» Aim of the task:
Search the entries for the word "label" and pull out each line that has it.

(Stored data)
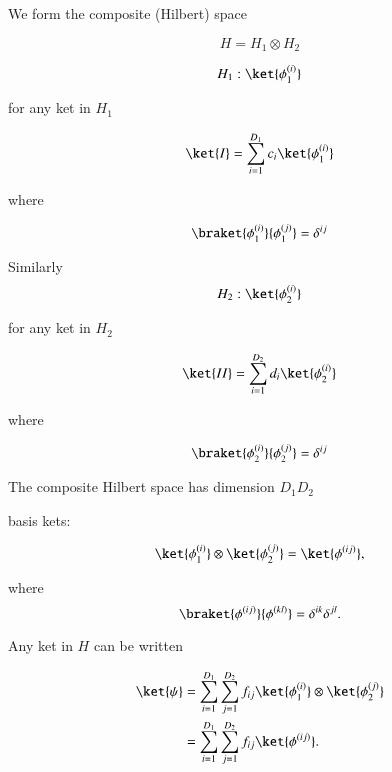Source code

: We form the composite (Hilbert) space

\begin{equation}\label{eqn:qmTwoL1:50}
H = H_1 \otimes H_2
\end{equation}

\begin{equation}\label{eqn:qmTwoL1:70}
H_1 : { \ket{\phi_1^{(i)}} }
\end{equation}

for any ket in $H_1$

\begin{equation}\label{eqn:qmTwoL1:90}
\ket{I} = \sum_{i=1}^{D_1} c_i \ket{\phi_1^{(i)}} 
\end{equation}

where

\begin{equation}\label{eqn:qmTwoL1:110}
\braket{ \phi_1^{(i)}}{ \phi_1^{(j)}} = \delta^{i j}
\end{equation}

Similarly
\begin{equation}\label{eqn:qmTwoL1:130}
H_2 : { \ket{\phi_2^{(i)}} }
\end{equation}

for any ket in $H_2$

\begin{equation}\label{eqn:qmTwoL1:150}
\ket{II} = \sum_{i=1}^{D_2} d_i \ket{\phi_2^{(i)}} 
\end{equation}

where

\begin{equation}\label{eqn:qmTwoL1:170}
\braket{ \phi_2^{(i)}}{ \phi_2^{(j)}} = \delta^{i j}
\end{equation}

The composite Hilbert space has dimension $D_1 D_2$

basis kets:

\begin{equation}\label{eqn:qmTwoL1:190}
\ket{ \phi_1^{(i)}} \otimes \ket{ \phi_2^{(j)}}  = \ket{ \phi^{(ij)}},
\end{equation}

where
\begin{equation}\label{eqn:qmTwoL1:210}
\braket{ \phi^{(ij)}}{ \phi^{(kl)}} = \delta^{ik} \delta^{jl}.
\end{equation}

Any ket in $H$ can be written

\begin{align*}
\ket{\psi} 
&= 
\sum_{i = 1}^{D_1}
\sum_{j = 1}^{D_2}
f_{ij}
\ket{ \phi_1^{(i)}} \otimes \ket{ \phi_2^{(j)}}  \\
&= 
\sum_{i = 1}^{D_1}
\sum_{j = 1}^{D_2}
f_{ij}
\ket{ \phi^{(ij)}}.
\end{align*}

» Solution to this task:
\begin{equation}\label{eqn:qmTwoL1:50}
\begin{equation}\label{eqn:qmTwoL1:70}
\begin{equation}\label{eqn:qmTwoL1:90}
\begin{equation}\label{eqn:qmTwoL1:110}
\begin{equation}\label{eqn:qmTwoL1:130}
\begin{equation}\label{eqn:qmTwoL1:150}
\begin{equation}\label{eqn:qmTwoL1:170}
\begin{equation}\label{eqn:qmTwoL1:190}
\begin{equation}\label{eqn:qmTwoL1:210}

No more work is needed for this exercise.